# AIM OF THE EXERCISE
Give the total number of lines in the data below that include "logs", and nothing else.

# STORED DATA
*** Block opens ***

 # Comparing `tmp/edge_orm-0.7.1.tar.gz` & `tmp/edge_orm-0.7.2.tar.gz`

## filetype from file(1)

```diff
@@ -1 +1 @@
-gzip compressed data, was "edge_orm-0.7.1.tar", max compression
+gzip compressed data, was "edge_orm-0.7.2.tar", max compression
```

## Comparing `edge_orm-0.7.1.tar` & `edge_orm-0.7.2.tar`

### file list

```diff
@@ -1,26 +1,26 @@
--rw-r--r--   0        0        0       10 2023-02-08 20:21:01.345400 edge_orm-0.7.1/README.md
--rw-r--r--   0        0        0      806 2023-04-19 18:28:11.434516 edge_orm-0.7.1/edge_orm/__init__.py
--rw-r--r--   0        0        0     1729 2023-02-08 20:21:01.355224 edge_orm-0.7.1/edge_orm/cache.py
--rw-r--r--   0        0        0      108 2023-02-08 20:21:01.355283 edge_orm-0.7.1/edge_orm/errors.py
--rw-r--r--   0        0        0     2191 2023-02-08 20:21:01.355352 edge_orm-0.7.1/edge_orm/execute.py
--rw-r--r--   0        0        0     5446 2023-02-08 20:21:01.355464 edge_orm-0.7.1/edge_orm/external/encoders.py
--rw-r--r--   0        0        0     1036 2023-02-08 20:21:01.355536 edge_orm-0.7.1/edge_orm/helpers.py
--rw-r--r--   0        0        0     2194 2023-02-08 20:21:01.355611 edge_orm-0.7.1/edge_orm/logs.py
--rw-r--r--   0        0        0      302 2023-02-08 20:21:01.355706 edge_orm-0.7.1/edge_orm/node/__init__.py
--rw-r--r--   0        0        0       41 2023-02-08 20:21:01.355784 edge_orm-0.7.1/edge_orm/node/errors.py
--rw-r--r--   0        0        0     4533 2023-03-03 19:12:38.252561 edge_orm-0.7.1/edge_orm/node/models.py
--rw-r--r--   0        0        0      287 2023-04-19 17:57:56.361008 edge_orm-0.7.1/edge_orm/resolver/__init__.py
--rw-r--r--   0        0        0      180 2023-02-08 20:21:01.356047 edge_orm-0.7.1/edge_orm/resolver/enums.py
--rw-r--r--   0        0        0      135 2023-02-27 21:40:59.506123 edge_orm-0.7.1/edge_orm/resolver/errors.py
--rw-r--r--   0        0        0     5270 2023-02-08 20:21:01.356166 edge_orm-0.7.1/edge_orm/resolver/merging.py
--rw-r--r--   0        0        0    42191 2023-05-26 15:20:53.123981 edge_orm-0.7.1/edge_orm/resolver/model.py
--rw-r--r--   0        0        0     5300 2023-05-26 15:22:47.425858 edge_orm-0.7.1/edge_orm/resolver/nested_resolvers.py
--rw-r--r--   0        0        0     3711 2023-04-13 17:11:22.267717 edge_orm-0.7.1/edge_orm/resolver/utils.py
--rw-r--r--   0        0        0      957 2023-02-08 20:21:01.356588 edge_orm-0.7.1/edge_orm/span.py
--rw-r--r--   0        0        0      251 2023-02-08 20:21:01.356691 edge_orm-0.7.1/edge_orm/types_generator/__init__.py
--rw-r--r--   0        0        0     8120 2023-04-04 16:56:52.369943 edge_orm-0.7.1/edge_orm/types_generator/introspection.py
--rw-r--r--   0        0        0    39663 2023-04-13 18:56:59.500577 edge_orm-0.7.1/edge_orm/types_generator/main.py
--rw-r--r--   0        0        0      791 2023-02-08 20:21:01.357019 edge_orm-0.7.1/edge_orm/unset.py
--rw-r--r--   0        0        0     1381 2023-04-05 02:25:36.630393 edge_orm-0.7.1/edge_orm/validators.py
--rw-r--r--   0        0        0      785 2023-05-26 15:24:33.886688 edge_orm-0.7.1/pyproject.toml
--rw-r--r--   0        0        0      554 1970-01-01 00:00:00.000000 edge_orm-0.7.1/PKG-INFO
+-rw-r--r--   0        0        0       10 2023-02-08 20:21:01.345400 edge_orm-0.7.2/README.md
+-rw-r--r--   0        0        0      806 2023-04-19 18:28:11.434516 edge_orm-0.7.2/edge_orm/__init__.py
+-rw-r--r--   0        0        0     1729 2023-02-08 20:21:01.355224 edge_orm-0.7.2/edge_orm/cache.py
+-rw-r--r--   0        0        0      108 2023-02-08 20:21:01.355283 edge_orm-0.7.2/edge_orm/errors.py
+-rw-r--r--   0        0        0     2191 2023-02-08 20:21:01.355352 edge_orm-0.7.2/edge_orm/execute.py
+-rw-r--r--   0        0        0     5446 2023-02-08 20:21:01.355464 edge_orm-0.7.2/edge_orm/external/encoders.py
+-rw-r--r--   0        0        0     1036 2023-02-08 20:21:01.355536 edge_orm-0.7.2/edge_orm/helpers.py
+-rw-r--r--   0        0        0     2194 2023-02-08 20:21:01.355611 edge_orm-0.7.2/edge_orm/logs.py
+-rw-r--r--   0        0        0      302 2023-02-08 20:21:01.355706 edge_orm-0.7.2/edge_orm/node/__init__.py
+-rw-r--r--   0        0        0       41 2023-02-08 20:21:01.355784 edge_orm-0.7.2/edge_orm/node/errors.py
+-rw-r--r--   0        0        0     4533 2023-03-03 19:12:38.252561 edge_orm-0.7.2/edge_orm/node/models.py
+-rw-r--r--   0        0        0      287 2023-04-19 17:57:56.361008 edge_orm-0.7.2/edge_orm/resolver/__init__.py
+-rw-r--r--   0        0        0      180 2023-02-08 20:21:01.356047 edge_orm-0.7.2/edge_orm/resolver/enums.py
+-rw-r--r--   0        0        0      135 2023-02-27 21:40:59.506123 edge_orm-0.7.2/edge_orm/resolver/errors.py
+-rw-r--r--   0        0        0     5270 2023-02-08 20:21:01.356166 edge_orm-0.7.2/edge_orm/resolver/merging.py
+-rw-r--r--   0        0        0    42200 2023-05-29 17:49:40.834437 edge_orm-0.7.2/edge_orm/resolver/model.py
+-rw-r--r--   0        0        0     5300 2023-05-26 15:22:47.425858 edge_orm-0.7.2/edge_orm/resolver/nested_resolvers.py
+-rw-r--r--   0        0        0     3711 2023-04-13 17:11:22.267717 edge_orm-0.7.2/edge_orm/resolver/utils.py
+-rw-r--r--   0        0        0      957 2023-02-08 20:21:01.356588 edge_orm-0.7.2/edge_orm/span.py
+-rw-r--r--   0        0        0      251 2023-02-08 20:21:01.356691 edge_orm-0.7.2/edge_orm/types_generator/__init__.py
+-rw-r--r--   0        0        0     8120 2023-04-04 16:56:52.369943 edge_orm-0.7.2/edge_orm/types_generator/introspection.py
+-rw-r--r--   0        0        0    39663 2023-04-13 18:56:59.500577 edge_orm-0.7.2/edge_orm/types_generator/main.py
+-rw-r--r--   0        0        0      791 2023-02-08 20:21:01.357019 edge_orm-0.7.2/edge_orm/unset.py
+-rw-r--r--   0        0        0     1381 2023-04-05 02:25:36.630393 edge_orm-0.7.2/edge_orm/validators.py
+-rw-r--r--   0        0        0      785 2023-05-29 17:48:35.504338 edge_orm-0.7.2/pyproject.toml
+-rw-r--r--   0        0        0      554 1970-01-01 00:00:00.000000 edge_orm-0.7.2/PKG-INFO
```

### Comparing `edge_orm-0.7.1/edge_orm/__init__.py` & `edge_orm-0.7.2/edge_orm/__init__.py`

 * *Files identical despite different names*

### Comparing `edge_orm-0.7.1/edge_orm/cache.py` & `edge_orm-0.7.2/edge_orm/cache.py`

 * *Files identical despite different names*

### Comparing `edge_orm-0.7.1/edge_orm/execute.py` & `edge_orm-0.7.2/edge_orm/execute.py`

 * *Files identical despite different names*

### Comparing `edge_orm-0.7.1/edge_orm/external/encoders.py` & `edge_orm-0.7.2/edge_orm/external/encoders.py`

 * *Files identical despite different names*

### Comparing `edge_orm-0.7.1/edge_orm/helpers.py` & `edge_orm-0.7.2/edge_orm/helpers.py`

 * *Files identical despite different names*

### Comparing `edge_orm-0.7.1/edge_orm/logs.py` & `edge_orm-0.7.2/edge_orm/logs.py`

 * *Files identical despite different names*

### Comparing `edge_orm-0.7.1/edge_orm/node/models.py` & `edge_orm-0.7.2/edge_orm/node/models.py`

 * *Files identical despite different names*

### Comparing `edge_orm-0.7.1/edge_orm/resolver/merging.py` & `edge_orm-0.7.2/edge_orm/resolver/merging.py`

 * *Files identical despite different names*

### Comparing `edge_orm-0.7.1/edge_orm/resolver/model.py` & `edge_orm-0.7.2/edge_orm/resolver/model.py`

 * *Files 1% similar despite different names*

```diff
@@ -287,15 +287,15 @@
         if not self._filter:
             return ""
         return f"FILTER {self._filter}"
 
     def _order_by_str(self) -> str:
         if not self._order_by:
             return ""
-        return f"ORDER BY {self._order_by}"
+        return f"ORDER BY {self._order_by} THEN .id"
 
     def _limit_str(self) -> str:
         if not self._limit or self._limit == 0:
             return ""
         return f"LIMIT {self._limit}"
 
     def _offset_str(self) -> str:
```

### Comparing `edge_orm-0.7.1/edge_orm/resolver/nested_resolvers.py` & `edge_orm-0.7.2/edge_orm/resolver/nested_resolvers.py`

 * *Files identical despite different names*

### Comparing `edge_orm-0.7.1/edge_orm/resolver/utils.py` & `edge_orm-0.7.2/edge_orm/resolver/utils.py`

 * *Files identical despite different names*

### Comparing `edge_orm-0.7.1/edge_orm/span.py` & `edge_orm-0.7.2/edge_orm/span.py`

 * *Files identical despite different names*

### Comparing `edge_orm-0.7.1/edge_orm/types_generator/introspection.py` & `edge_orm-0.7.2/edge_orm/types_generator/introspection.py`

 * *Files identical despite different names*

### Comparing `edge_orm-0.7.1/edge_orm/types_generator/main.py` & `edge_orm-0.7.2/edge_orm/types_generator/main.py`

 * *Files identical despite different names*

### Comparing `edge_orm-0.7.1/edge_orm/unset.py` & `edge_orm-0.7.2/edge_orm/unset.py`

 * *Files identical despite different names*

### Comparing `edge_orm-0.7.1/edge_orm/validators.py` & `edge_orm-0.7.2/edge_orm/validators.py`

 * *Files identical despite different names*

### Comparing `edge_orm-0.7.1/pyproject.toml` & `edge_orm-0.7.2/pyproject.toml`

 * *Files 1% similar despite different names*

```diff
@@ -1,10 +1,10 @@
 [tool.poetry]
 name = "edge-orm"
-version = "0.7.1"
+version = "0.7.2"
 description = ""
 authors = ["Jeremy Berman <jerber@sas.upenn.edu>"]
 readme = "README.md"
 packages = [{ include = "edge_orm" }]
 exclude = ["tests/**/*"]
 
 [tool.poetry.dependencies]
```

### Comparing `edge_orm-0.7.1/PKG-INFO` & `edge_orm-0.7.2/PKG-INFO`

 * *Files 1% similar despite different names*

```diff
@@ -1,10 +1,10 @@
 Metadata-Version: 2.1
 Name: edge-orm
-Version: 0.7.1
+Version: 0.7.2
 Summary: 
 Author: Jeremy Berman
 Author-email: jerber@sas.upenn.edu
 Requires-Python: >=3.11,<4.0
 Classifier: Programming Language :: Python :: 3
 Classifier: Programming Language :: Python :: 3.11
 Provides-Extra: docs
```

*** Block closes ***

# ANSWER TO THIS PROBLEM
3